First, we write a function that will plot the clustering metrics bar plots for the supplementary figures.

clustering_metrics_facet_plot_with_additions <- function (cluster_metrics_df, statistic, y_label) 
{
  # remove underscores from tissue names
  cluster_metrics_df$tissue_name <- gsub("_", "\n", cluster_metrics_df$tissue_name)
  
  # re-order factor levels
  cluster_metrics_df$method <- factor(cluster_metrics_df$method, levels = c("callback",
                                                                            "callback_NB",
                                                                            "callback_Poisson-copula",
                                                                            "callback_NB-copula",
                                                                            "callback_countsplit",
                                                                            "sc-SHC",
                                                                            "CHOIR",
                                                                            "scace_cluster"))
  
  
  small_text_size <- 16
  large_text_size <- 22
  
  bar_plot <- ggplot2::ggplot(cluster_metrics_df, ggplot2::aes(x = method, 
                                                               y = !!rlang::sym(statistic),
                                                               fill = method,
                                                               #label=sprintf("%0.3f", round(!!rlang::sym(statistic), digits = 3)))) + 
                                                               label=sprintf("%0.2f", round(!!rlang::sym(statistic), digits = 2)))) + 
    ggplot2::geom_bar(
      stat = "identity", 
      position = "dodge",
      color = "black",
      alpha = 0.7) + 
    ggplot2::facet_wrap(~tissue_name, ncol = 4) + 
    ggplot2::scale_y_continuous(breaks=c(0, 0.5, 1.00), limits = c(-0.05, 1.1)) +
    ggplot2::xlab("Tabula Muris Tissues") +
    ggplot2::ylab(y_label) + 
    ggplot2::ggtitle(y_label) + 
    ggplot2::labs(fill = "Method") + 
    #ggplot2::scale_fill_brewer(palette = "Set1", labels = c("callback", "sc-SHC", "CHOIR")) + 
    ggplot2::scale_fill_manual(values = c("red", "darkmagenta", "darkgreen", "deepskyblue2", "darkorange1", "grey", "black", "tan"),
                               labels = c("recall+ZIP", "recall+NB", "recall+Poisson-copula", "recall+NB-copula", "recall+countsplit", "sc-SHC", "CHOIR", "scACE")) + 
    ggplot2::theme_bw() +
    ggplot2::theme(axis.ticks.x = ggplot2::element_blank(), 
                   axis.text.x = ggplot2::element_blank(),
                   axis.text = ggplot2::element_text(size = small_text_size),
                   axis.title = ggplot2::element_text(size = large_text_size),
                   strip.text = ggplot2::element_text(size = small_text_size), 
                   legend.text = ggplot2::element_text(size = small_text_size, family = "Courier"),
                   legend.title = ggplot2::element_text(size = small_text_size),
                   plot.title = ggplot2::element_text(size = large_text_size, hjust = 0.5),
                   legend.position="bottom") + 
    ggplot2::geom_text(vjust = -0.2)
  
  return(bar_plot)
}

Second, we write a function that will do plot the clustering metrics bar plots for Figure 2.

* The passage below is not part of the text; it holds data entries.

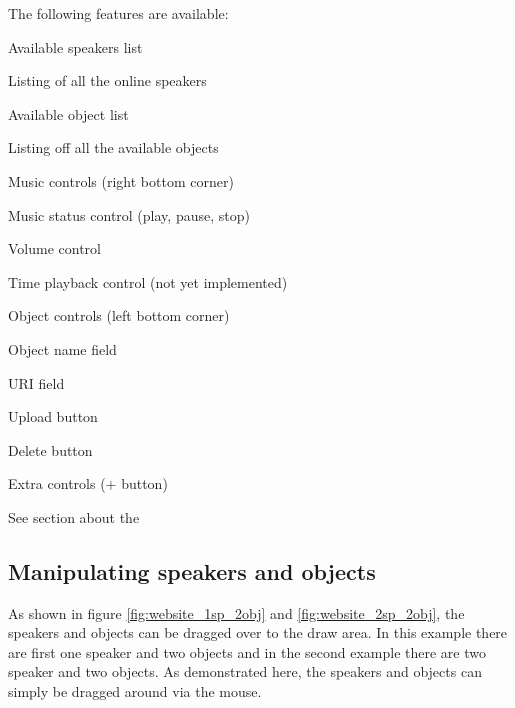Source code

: The following features are available:
\begin{shortlist}
    \item Available speakers list
    \begin{shortlist}
        \item Listing of all the online speakers
    \end{shortlist}
    \item Available object list
    \begin{shortlist}
        \item Listing off all the available objects
    \end{shortlist}
    \item Music controls (right bottom corner)
    \begin{shortlist}
        \item Music status control (play, pause, stop)
        \item Volume control
        \item Time playback control (not yet implemented)
    \end{shortlist}
    \item Object controls (left bottom corner)
    \begin{shortlist}
        \item Object name field
        \item URI field
        \item Upload button
        \item Delete button
    \end{shortlist}
    \item Extra controls (+ button)
    \begin{shortlist}
        \item See section about the 
    \end{shortlist}
\end{shortlist}

\subsection{Manipulating speakers and objects}
\label{sub:manipulating_speakers_and_objects}
As shown in figure \ref{fig:website_1sp_2obj} and \ref{fig:website_2sp_2obj}, the speakers and objects can be dragged over to the draw area.
In this example there are first one speaker and two objects and in the second example there are two speaker and two objects.
As demonstrated here, the speakers and objects can simply be dragged around via the mouse.

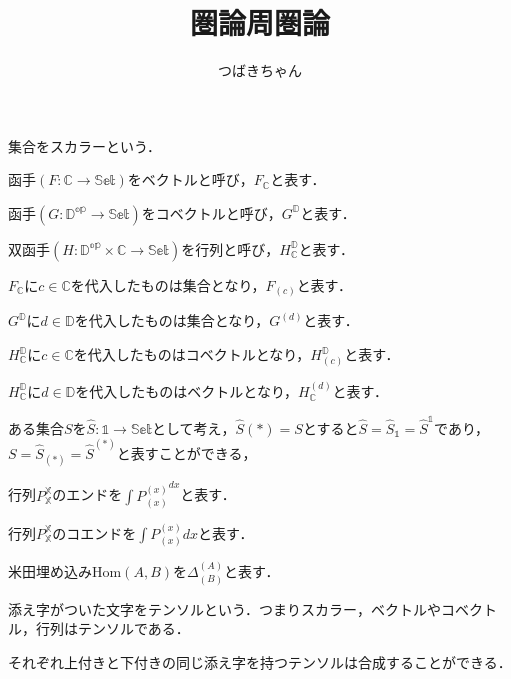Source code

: \documentclass[a4j,12pt]{jarticle}
\title{圏論周圏論}
\author{つばきちゃん}
\theoremstyle{definition}
\numberwithin{equation}{section}
\newcommand{\1}{\mathbb{1}}
\newcommand{\2}{\mathbb{2}}
\renewcommand{\.}{\hspace{2mm}}
\begin{document}
\maketitle
\newpage

\tableofcontents
\clearpage

集合をスカラーという．

函手$(F:\mathbb{C}\rightarrow\mathbb{Set})$をベクトルと呼び，$F_\mathbb{C}$と表す．

函手$(G:\mathbb{D^{op}}\rightarrow\mathbb{Set})$をコベクトルと呼び，$G^\mathbb{D}$と表す．

双函手$(H:\mathbb{D^{op}\times\mathbb{C}}\rightarrow\mathbb{Set})$を行列と呼び，$H^\mathbb{D}_\mathbb{C}$と表す．

$F_\mathbb{C}$に$c\in \mathbb{C}$を代入したものは集合となり，$F_{(c)}$と表す．

$G^\mathbb{D}$に$d\in \mathbb{D}$を代入したものは集合となり，$G^{(d)}$と表す．

$H_\mathbb{C}^\mathbb{D}$に$c\in \mathbb{C}$を代入したものはコベクトルとなり，$H_{(c)}^\mathbb{D}$と表す．

$H_\mathbb{C}^\mathbb{D}$に$d\in \mathbb{D}$を代入したものはベクトルとなり，$H_\mathbb{C}^{(d)}$と表す．

ある集合$S$を$\hat{S}:\mathbb{1}\rightarrow\mathbb{Set}$として考え，$\hat{S}(*)=S$とすると$\hat{S}=\hat{S}_\mathbb{1}=\hat{S}^\mathbb{1}$であり，$S=\hat{S}_{(*)}=\hat{S}^{(*)}$と表すことができる，

行列$P_\mathbb{X}^\mathbb{X}$のエンドを$\displaystyle{\int P_{(x)}^{(x)}}^{dx}$と表す．

行列$P_\mathbb{X}^\mathbb{X}$のコエンドを$\displaystyle\int P_{(x)}^{(x)} dx$と表す．

米田埋め込み$\text{Hom}(A,B)$を$\Delta^{(A)}_{(B)}$と表す．

添え字がついた文字をテンソルという．つまりスカラー，ベクトルやコベクトル，行列はテンソルである．

それぞれ上付きと下付きの同じ添え字を持つテンソルは合成することができる．
\end{document}
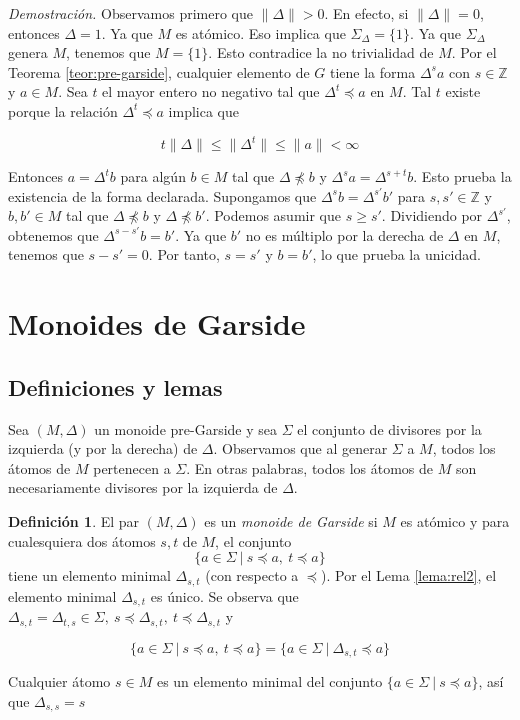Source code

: \documentclass[12pt]{article}
\theoremstyle{definition}
\newtheorem{defi}{Definición}[section]
\providecommand{\norm}[1]{\lVert#1\rVert}
\begin{document}
\textit{Demostración.} Observamos primero que $\norm{\Delta}>0$. En efecto, si $\norm{\Delta}= 0$, entonces $\Delta=1$. Ya que $M$ es atómico. Eso implica que $\Sigma_\Delta=\{1\}$. Ya que $\Sigma_\Delta$ genera $M$, tenemos que $M=\{1\}$. Esto contradice la no trivialidad de $M$.
\newline
\newline
Por el Teorema \ref{teor:pre-garside}, cualquier elemento de $G$ tiene la forma $\Delta^sa$ con $s\in\mathbb{Z}$ y $a\in M$. Sea $t$ el mayor entero no negativo tal que $\Delta^t\preceq a$ en $M$. Tal $t$ existe porque la relación $\Delta^t\preceq a$ implica que

$$t\norm{\Delta}\leq \norm{\Delta^t}\leq \norm{a}<\infty$$

Entonces $a=\Delta^t b$ para algún $b\in M$ tal que $\Delta\npreceq b$ y $\Delta^s a=\Delta^{s+t} b$. Esto prueba la existencia de la forma declarada.
\newline
\newline
Supongamos que $\Delta^s b=\Delta^{s'}b'$ para $s,s'\in\mathbb{Z}$ y $b,b'\in M$ tal que $\Delta\npreceq b$ y $\Delta\npreceq b'$. Podemos asumir que $s\geq s'$. Dividiendo por $\Delta^{s'}$, obtenemos que $\Delta^{s-s'}b=b'$. Ya que $b'$ no es múltiplo por la derecha de $\Delta$ en $M$, tenemos que $s-s'=0$. Por tanto, $s=s'$ y $b=b'$, lo que prueba la unicidad.

\section{Monoides de Garside}
\subsection{Definiciones y lemas}

Sea $(M,\Delta)$ un monoide pre-Garside y sea $\Sigma$ el conjunto de divisores por la izquierda (y por la derecha) de $\Delta$. Observamos que al generar $\Sigma$ a $M$, todos los átomos de $M$ pertenecen a $\Sigma$. En otras palabras, todos los átomos de $M$ son necesariamente divisores por la izquierda de $\Delta$.

\begin{defi}
El par $(M,\Delta)$ es un \textit{monoide de Garside} si $M$ es atómico y para cualesquiera dos átomos $s,t$ de $M$, el conjunto
$$\{a\in\Sigma\ |\ s\preceq a,\ t\preceq a \}$$
\newline
tiene un elemento minimal $\Delta_{s,t}$ (con respecto a $\preceq$).
\newline
\newline
Por el Lema \ref{lema:rel2}, el elemento minimal $\Delta_{s,t}$ es único. Se observa que $\Delta_{s,t}=\Delta_{t,s}\in\Sigma,\ s\preceq\Delta_{s,t},\ t\preceq\Delta_{s,t}$ y 

$$\{a\in\Sigma\ |\ s\preceq a,\ t\preceq a \}=\{a\in\Sigma\ |\ \Delta_{s,t}\preceq a\}$$

Cualquier átomo $s\in M$ es un elemento minimal del conjunto $\{a\in\Sigma\ |\ s\preceq a\}$, así que $\Delta_{s,s}=s$
\label{defi:garside}
\end{defi}
\end{document}
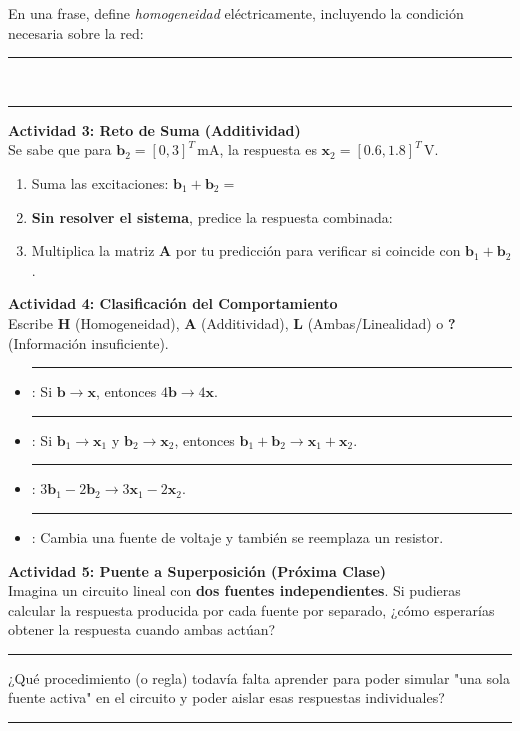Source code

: \documentclass[11pt, a4paper]{article}
\begin{document}
\noindent En una frase, define \textit{homogeneidad} eléctricamente, incluyendo la condición necesaria sobre la red: \\
\rule{\textwidth}{0.4pt} \\ \rule{\textwidth}{0.4pt}

\vspace{0.4cm}
\noindent\textbf{Actividad 3: Reto de Suma (Additividad)} \\
Se sabe que para $\bm{b}_2 = [0, 3]^T\,\text{mA}$, la respuesta es $\bm{x}_2 = [0.6, 1.8]^T\,\text{V}$.
\begin{enumerate}
    \item Suma las excitaciones: $\bm{b}_1 + \bm{b}_2 = $ \hrulefill
    \item \textbf{Sin resolver el sistema}, predice la respuesta combinada: \hrulefill
    \item Multiplica la matriz $\bm{A}$ por tu predicción para verificar si coincide con $\bm{b}_1 + \bm{b}_2$.
\end{enumerate}

\vspace{0.4cm}
\noindent\textbf{Actividad 4: Clasificación del Comportamiento} \\
Escribe \textbf{H} (Homogeneidad), \textbf{A} (Additividad), \textbf{L} (Ambas/Linealidad) o \textbf{?} (Información insuficiente).
\begin{itemize}\setlength\itemsep{-0.1em}
    \item \rule{1cm}{0.4pt} : Si $\bm{b} \rightarrow \bm{x}$, entonces $4\bm{b} \rightarrow 4\bm{x}$.
    \item \rule{1cm}{0.4pt} : Si $\bm{b}_1 \rightarrow \bm{x}_1$ y $\bm{b}_2 \rightarrow \bm{x}_2$, entonces $\bm{b}_1+\bm{b}_2 \rightarrow \bm{x}_1+\bm{x}_2$.
    \item \rule{1cm}{0.4pt} : $3\bm{b}_1 - 2\bm{b}_2 \rightarrow 3\bm{x}_1 - 2\bm{x}_2$.
    \item \rule{1cm}{0.4pt} : Cambia una fuente de voltaje y también se reemplaza un resistor.
\end{itemize}

\vspace{0.4cm}
\noindent\textbf{Actividad 5: Puente a Superposición (Próxima Clase)} \\
Imagina un circuito lineal con \textbf{dos fuentes independientes}. Si pudieras calcular la respuesta producida por cada fuente por separado, ¿cómo esperarías obtener la respuesta cuando ambas actúan? \\
\rule{\textwidth}{0.4pt}

\noindent ¿Qué procedimiento (o regla) todavía falta aprender para poder simular "una sola fuente activa" en el circuito y poder aislar esas respuestas individuales? \\
\rule{\textwidth}{0.4pt}
\end{document}
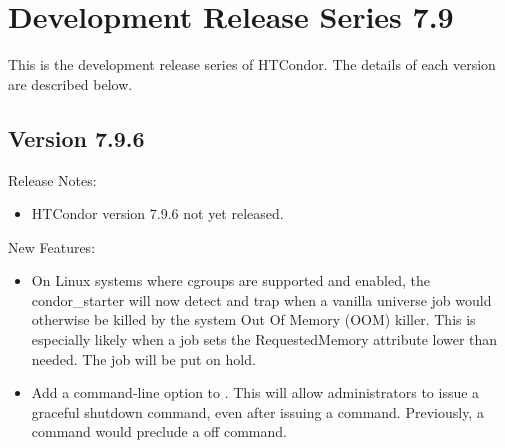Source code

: 
\section{\label{sec:History-7-9}Development Release Series 7.9}

This is the development release series of HTCondor.
The details of each version are described below.

\subsection*{\label{sec:New-7-9-6}Version 7.9.6}

\noindent Release Notes:

\begin{itemize}

\item HTCondor version 7.9.6 not yet released.

\end{itemize}


\noindent New Features:

\begin{itemize}

\item On Linux systems where cgroups are supported and enabled, the 
condor\_starter will now detect and trap when a vanilla universe job 
would otherwise be killed by the system Out Of Memory (OOM) killer.  
This is especially likely when a job sets the RequestedMemory attribute 
lower than needed.  The job will be put on hold.

\item Add a  command-line option to .  This
will allow administrators to issue a graceful shutdown command, even after
issuing a  command. Previously, a  
command would preclude a  off command.

\end{itemize}

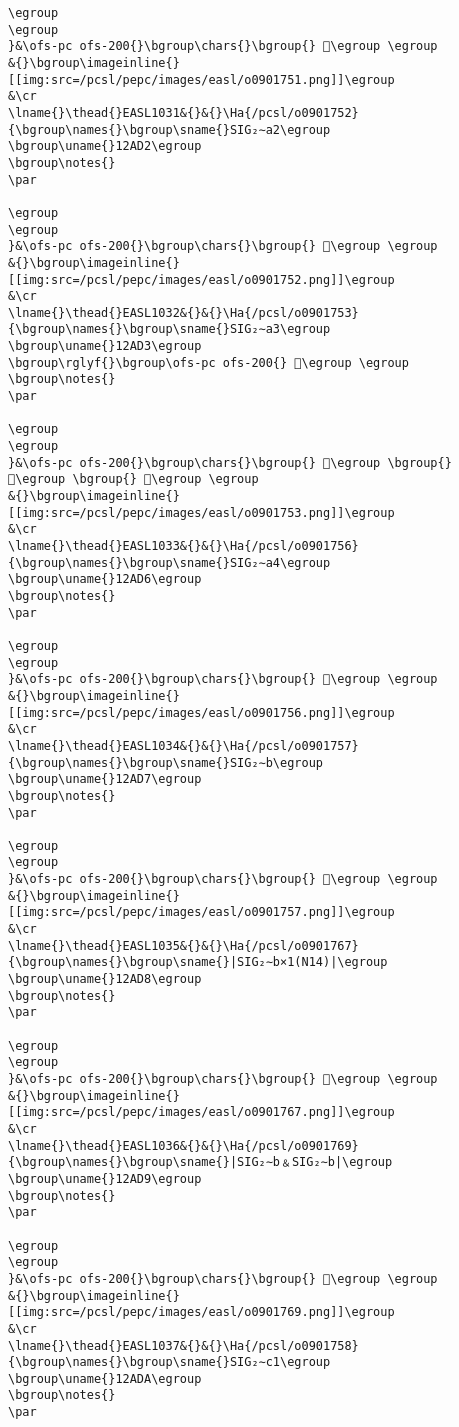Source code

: \begin{verbatim}
\egroup
\egroup
}&\ofs-pc ofs-200{}\bgroup\chars{}\bgroup{} 𒫑\egroup \egroup
&{}\bgroup\imageinline{}[[img:src=/pcsl/pepc/images/easl/o0901751.png]]\egroup
&\cr
\lname{}\thead{}EASL1031&{}&{}\Ha{/pcsl/o0901752}{\bgroup\names{}\bgroup\sname{}SIG₂∼a2\egroup
\bgroup\uname{}12AD2\egroup
\bgroup\notes{}
\par 

\egroup
\egroup
}&\ofs-pc ofs-200{}\bgroup\chars{}\bgroup{} 𒫒\egroup \egroup
&{}\bgroup\imageinline{}[[img:src=/pcsl/pepc/images/easl/o0901752.png]]\egroup
&\cr
\lname{}\thead{}EASL1032&{}&{}\Ha{/pcsl/o0901753}{\bgroup\names{}\bgroup\sname{}SIG₂∼a3\egroup
\bgroup\uname{}12AD3\egroup
\bgroup\rglyf{}\bgroup\ofs-pc ofs-200{} 𒫓\egroup \egroup
\bgroup\notes{}
\par 

\egroup
\egroup
}&\ofs-pc ofs-200{}\bgroup\chars{}\bgroup{} 𒫓\egroup \bgroup{} 𒫔\egroup \bgroup{} 𒫕\egroup \egroup
&{}\bgroup\imageinline{}[[img:src=/pcsl/pepc/images/easl/o0901753.png]]\egroup
&\cr
\lname{}\thead{}EASL1033&{}&{}\Ha{/pcsl/o0901756}{\bgroup\names{}\bgroup\sname{}SIG₂∼a4\egroup
\bgroup\uname{}12AD6\egroup
\bgroup\notes{}
\par 

\egroup
\egroup
}&\ofs-pc ofs-200{}\bgroup\chars{}\bgroup{} 𒫖\egroup \egroup
&{}\bgroup\imageinline{}[[img:src=/pcsl/pepc/images/easl/o0901756.png]]\egroup
&\cr
\lname{}\thead{}EASL1034&{}&{}\Ha{/pcsl/o0901757}{\bgroup\names{}\bgroup\sname{}SIG₂∼b\egroup
\bgroup\uname{}12AD7\egroup
\bgroup\notes{}
\par 

\egroup
\egroup
}&\ofs-pc ofs-200{}\bgroup\chars{}\bgroup{} 𒫗\egroup \egroup
&{}\bgroup\imageinline{}[[img:src=/pcsl/pepc/images/easl/o0901757.png]]\egroup
&\cr
\lname{}\thead{}EASL1035&{}&{}\Ha{/pcsl/o0901767}{\bgroup\names{}\bgroup\sname{}|SIG₂∼b×1(N14)|\egroup
\bgroup\uname{}12AD8\egroup
\bgroup\notes{}
\par 

\egroup
\egroup
}&\ofs-pc ofs-200{}\bgroup\chars{}\bgroup{} 𒫘\egroup \egroup
&{}\bgroup\imageinline{}[[img:src=/pcsl/pepc/images/easl/o0901767.png]]\egroup
&\cr
\lname{}\thead{}EASL1036&{}&{}\Ha{/pcsl/o0901769}{\bgroup\names{}\bgroup\sname{}|SIG₂∼b﹠SIG₂∼b|\egroup
\bgroup\uname{}12AD9\egroup
\bgroup\notes{}
\par 

\egroup
\egroup
}&\ofs-pc ofs-200{}\bgroup\chars{}\bgroup{} 𒫙\egroup \egroup
&{}\bgroup\imageinline{}[[img:src=/pcsl/pepc/images/easl/o0901769.png]]\egroup
&\cr
\lname{}\thead{}EASL1037&{}&{}\Ha{/pcsl/o0901758}{\bgroup\names{}\bgroup\sname{}SIG₂∼c1\egroup
\bgroup\uname{}12ADA\egroup
\bgroup\notes{}
\par 


\end{verbatim}
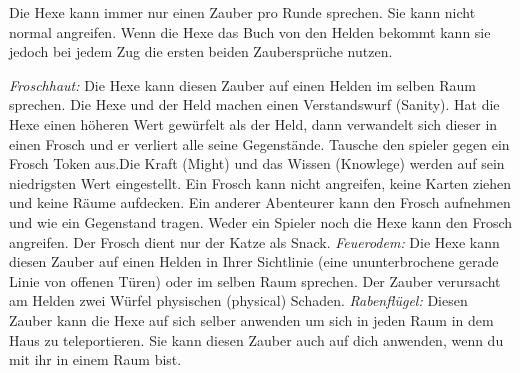 Die Hexe kann immer nur einen Zauber pro Runde sprechen. Sie kann nicht normal angreifen.
Wenn die Hexe das Buch von den Helden bekommt kann sie jedoch bei jedem Zug die ersten beiden Zaubersprüche nutzen.
  \begin{itemize}
        \bitem \emph{Froschhaut:} Die Hexe kann diesen Zauber auf einen Helden im selben Raum sprechen. Die Hexe und der Held machen einen Verstandswurf (Sanity). Hat die Hexe einen höheren Wert gewürfelt als der Held, dann verwandelt sich dieser in einen Frosch und er verliert alle seine Gegenstände. Tausche den spieler gegen ein Frosch Token aus.Die Kraft (Might) und das Wissen (Knowlege) werden auf sein niedrigsten Wert eingestellt. Ein Frosch kann nicht angreifen, keine Karten ziehen und keine Räume aufdecken. Ein anderer Abenteurer kann den Frosch aufnehmen und wie ein Gegenstand tragen. Weder ein Spieler noch die Hexe kann den Frosch angreifen. Der Frosch dient nur der Katze als Snack.
        \bitem \emph{Feuerodem:} Die Hexe kann diesen Zauber auf einen Helden in Ihrer Sichtlinie (eine ununterbrochene gerade Linie von offenen Türen) oder im selben Raum sprechen.
Der Zauber verursacht am Helden zwei Würfel physischen (physical) Schaden.
        \bitem \emph{Rabenflügel:} Diesen Zauber kann die Hexe auf sich selber anwenden um sich in jeden Raum in dem Haus zu teleportieren. Sie kann diesen Zauber auch auf dich anwenden, wenn du mit ihr in einem Raum bist.
    \end{itemize}


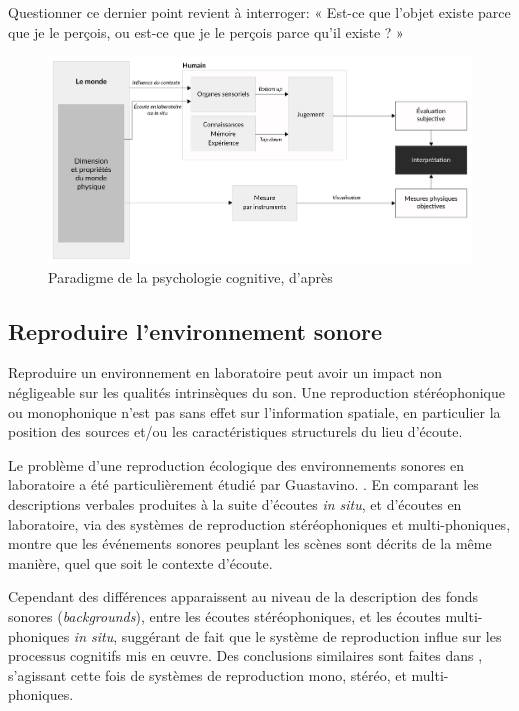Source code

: Questionner ce dernier point revient à interroger: « Est-ce que l'objet existe parce que je le perçois, ou est-ce que je le perçois parce qu'il existe ? »

\begin{figure}[t]
        \myfloatalign
        \includegraphics[width=\linewidth]{gfx/ch_3/paradigmepsychoco}
        \caption[Paradigme de la psychologie cognitive]{Paradigme de la psychologie cognitive, d'après \citep{maffiolo_caracterisation_1999}}\label{fig:paradigmePsychoCo}
\end{figure}

\subsection{Reproduire l'environnement sonore}
\label{sec:ch3_soundReproduction}

Reproduire un environnement en laboratoire peut avoir un impact non négligeable sur les qualités intrinsèques du son. Une reproduction stéréophonique ou monophonique n'est pas sans effet sur l'information spatiale, en particulier la position des sources et/ou les caractéristiques structurels du lieu d'écoute.

Le problème d'une reproduction écologique des environnements sonores en laboratoire a été particulièrement étudié par Guastavino. \citep{guastavino2003approche,guastavino2004perceptual,guastavino2005ecological}. En comparant les descriptions verbales produites à la suite d'écoutes \emph{in situ}, et d'écoutes en laboratoire, via des systèmes de reproduction stéréophoniques et multi-phoniques, \citep{guastavino2005ecological} montre que les événements sonores peuplant les scènes sont décrits de la même manière, quel que soit le contexte d'écoute.

Cependant des différences apparaissent au niveau de la description des fonds sonores (\emph{backgrounds}), entre les écoutes stéréophoniques, et les écoutes multi-phoniques \emph{in situ}, suggérant de fait que le système de reproduction influe sur les processus cognitifs mis en œuvre. Des conclusions similaires sont faites dans \citep{guastavino2004perceptual}, s'agissant cette fois de systèmes de reproduction mono, stéréo, et multi-phoniques.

clustering_metrics_facet_plot_for_figure2 <- function (cluster_metrics_df, statistic, y_label) 
{
  # remove underscores from tissue names
  cluster_metrics_df$tissue_name <- gsub("_", "\n", cluster_metrics_df$tissue_name)
  
  # re-order factor levels
  cluster_metrics_df$method <- factor(cluster_metrics_df$method, levels = c("callback",
                                                                            "callback_NB",
                                                                            "callback_Poisson-copula",
                                                                            "callback_NB-copula",
                                                                            "callback_countsplit",
                                                                            "sc-SHC",
                                                                            "CHOIR",
                                                                            "scace_cluster"))
  
  cluster_metrics_df <- subset(cluster_metrics_df, method %in% c("callback", "sc-SHC", "CHOIR", "scace_cluster"))
  
  
  
  
  small_text_size <- 16
  large_text_size <- 22
  
  bar_plot <- ggplot2::ggplot(cluster_metrics_df, ggplot2::aes(x = method, 
                                                               y = !!rlang::sym(statistic),
                                                               fill = method,
                                                               label=sprintf("%0.3f", round(!!rlang::sym(statistic), digits = 3)))) + 
                                                               #label=sprintf("%0.2f", round(!!rlang::sym(statistic), digits = 2)))) + 
    ggplot2::geom_bar(
      stat = "identity", 
      position = "dodge",
      color = "black",
      alpha = 0.7) + 
    ggplot2::facet_wrap(~tissue_name, ncol = 4) + 
    ggplot2::scale_y_continuous(breaks=c(0, 0.5, 1.00), limits = c(-0.05, 1.1)) +
    ggplot2::xlab("Tabula Muris Tissues") +
    ggplot2::ylab(y_label) + 
    ggplot2::ggtitle(y_label) + 
    ggplot2::labs(fill = "Method") + 
    #ggplot2::scale_fill_brewer(palette = "Set1", labels = c("callback", "sc-SHC", "CHOIR")) + 
    ggplot2::scale_fill_manual(values = c("red", "grey", "black", "tan"), labels = c("recall+ZIP", "sc-SHC", "CHOIR", "scAce")) + 
    ggplot2::theme_bw() +
    ggplot2::theme(axis.ticks.x = ggplot2::element_blank(), 
                   axis.text.x = ggplot2::element_blank(),
                   axis.text = ggplot2::element_text(size = small_text_size),
                   axis.title = ggplot2::element_text(size = large_text_size),
                   strip.text = ggplot2::element_text(size = small_text_size), 
                   legend.text = ggplot2::element_text(size = small_text_size, family = "Courier"),
                   legend.title = ggplot2::element_text(size = small_text_size),
                   plot.title = ggplot2::element_text(size = large_text_size, hjust = 0.5),
                   legend.position="bottom") + 
    ggplot2::geom_text(vjust = -0.2)
  
  return(bar_plot)
}

We load the clustering data and plot the relevant clustering evaluation metrics.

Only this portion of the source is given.